[THE DATA — start]
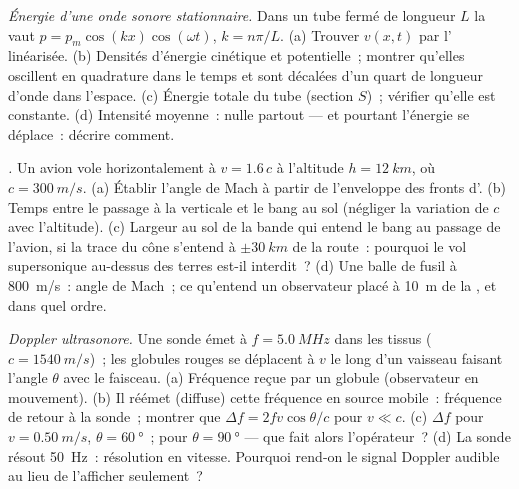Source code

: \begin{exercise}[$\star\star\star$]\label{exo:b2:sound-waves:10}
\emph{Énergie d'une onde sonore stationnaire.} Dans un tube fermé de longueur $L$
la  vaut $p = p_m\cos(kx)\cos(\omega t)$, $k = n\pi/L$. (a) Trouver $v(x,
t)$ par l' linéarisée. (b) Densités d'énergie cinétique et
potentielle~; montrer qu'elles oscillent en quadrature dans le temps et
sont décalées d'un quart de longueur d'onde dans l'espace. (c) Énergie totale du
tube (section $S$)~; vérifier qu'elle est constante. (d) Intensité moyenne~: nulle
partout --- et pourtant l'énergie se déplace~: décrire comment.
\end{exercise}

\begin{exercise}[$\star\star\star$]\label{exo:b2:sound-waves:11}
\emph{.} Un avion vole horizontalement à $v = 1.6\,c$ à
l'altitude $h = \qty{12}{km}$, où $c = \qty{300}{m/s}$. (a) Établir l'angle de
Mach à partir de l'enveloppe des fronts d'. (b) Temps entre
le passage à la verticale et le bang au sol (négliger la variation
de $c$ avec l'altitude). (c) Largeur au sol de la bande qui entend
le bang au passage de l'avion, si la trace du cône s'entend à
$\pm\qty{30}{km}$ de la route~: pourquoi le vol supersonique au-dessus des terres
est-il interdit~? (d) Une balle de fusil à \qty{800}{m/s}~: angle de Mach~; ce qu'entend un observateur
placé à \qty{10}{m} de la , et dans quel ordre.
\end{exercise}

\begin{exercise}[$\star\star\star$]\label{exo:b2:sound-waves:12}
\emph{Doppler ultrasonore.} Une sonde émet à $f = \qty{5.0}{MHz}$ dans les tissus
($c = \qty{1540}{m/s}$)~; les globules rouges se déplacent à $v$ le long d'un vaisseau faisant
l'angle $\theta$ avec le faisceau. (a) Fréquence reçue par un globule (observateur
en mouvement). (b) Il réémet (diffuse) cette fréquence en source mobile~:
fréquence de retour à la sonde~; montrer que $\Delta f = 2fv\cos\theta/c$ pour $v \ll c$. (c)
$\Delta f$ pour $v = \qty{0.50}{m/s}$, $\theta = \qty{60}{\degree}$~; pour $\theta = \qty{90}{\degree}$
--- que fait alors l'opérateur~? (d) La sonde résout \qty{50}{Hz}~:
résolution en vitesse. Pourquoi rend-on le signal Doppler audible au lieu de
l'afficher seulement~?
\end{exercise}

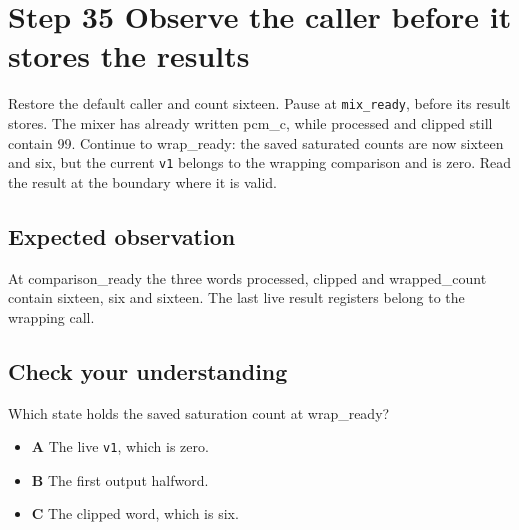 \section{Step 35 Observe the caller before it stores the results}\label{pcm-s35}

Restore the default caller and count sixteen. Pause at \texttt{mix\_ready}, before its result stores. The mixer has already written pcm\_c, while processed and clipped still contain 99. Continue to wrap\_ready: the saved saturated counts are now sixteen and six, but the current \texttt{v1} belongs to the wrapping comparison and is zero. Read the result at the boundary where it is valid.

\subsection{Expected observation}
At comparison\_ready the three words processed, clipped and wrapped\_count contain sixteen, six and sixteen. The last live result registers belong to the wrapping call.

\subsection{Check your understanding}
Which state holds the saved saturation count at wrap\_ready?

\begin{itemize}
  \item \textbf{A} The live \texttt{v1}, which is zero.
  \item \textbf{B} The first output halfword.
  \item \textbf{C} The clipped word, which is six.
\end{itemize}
[THE DATA — finish]
TASK GOAL ▸ Reproduce every record above exactly, omitting the pictures.

SOLVED EXERCISE ▸
Source code

: \begin{exercise}[$\star\star\star$]\label{exo:b2:sound-waves:10}
\emph{Énergie d'une onde sonore stationnaire.} Dans un tube fermé de longueur $L$
la  vaut $p = p_m\cos(kx)\cos(\omega t)$, $k = n\pi/L$. (a) Trouver $v(x,
t)$ par l' linéarisée. (b) Densités d'énergie cinétique et
potentielle~; montrer qu'elles oscillent en quadrature dans le temps et
sont décalées d'un quart de longueur d'onde dans l'espace. (c) Énergie totale du
tube (section $S$)~; vérifier qu'elle est constante. (d) Intensité moyenne~: nulle
partout --- et pourtant l'énergie se déplace~: décrire comment.
\end{exercise}

\begin{exercise}[$\star\star\star$]\label{exo:b2:sound-waves:11}
\emph{.} Un avion vole horizontalement à $v = 1.6\,c$ à
l'altitude $h = \qty{12}{km}$, où $c = \qty{300}{m/s}$. (a) Établir l'angle de
Mach à partir de l'enveloppe des fronts d'. (b) Temps entre
le passage à la verticale et le bang au sol (négliger la variation
de $c$ avec l'altitude). (c) Largeur au sol de la bande qui entend
le bang au passage de l'avion, si la trace du cône s'entend à
$\pm\qty{30}{km}$ de la route~: pourquoi le vol supersonique au-dessus des terres
est-il interdit~? (d) Une balle de fusil à \qty{800}{m/s}~: angle de Mach~; ce qu'entend un observateur
placé à \qty{10}{m} de la , et dans quel ordre.
\end{exercise}

\begin{exercise}[$\star\star\star$]\label{exo:b2:sound-waves:12}
\emph{Doppler ultrasonore.} Une sonde émet à $f = \qty{5.0}{MHz}$ dans les tissus
($c = \qty{1540}{m/s}$)~; les globules rouges se déplacent à $v$ le long d'un vaisseau faisant
l'angle $\theta$ avec le faisceau. (a) Fréquence reçue par un globule (observateur
en mouvement). (b) Il réémet (diffuse) cette fréquence en source mobile~:
fréquence de retour à la sonde~; montrer que $\Delta f = 2fv\cos\theta/c$ pour $v \ll c$. (c)
$\Delta f$ pour $v = \qty{0.50}{m/s}$, $\theta = \qty{60}{\degree}$~; pour $\theta = \qty{90}{\degree}$
--- que fait alors l'opérateur~? (d) La sonde résout \qty{50}{Hz}~:
résolution en vitesse. Pourquoi rend-on le signal Doppler audible au lieu de
l'afficher seulement~?
\end{exercise}

 \section{Step 35 Observe the caller before it stores the results}\label{pcm-s35}

Restore the default caller and count sixteen. Pause at \texttt{mix\_ready}, before its result stores. The mixer has already written pcm\_c, while processed and clipped still contain 99. Continue to wrap\_ready: the saved saturated counts are now sixteen and six, but the current \texttt{v1} belongs to the wrapping comparison and is zero. Read the result at the boundary where it is valid.

\subsection{Expected observation}
At comparison\_ready the three words processed, clipped and wrapped\_count contain sixteen, six and sixteen. The last live result registers belong to the wrapping call.

\subsection{Check your understanding}
Which state holds the saved saturation count at wrap\_ready?

\begin{itemize}
  \item \textbf{A} The live \texttt{v1}, which is zero.
  \item \textbf{B} The first output halfword.
  \item \textbf{C} The clipped word, which is six.
\end{itemize}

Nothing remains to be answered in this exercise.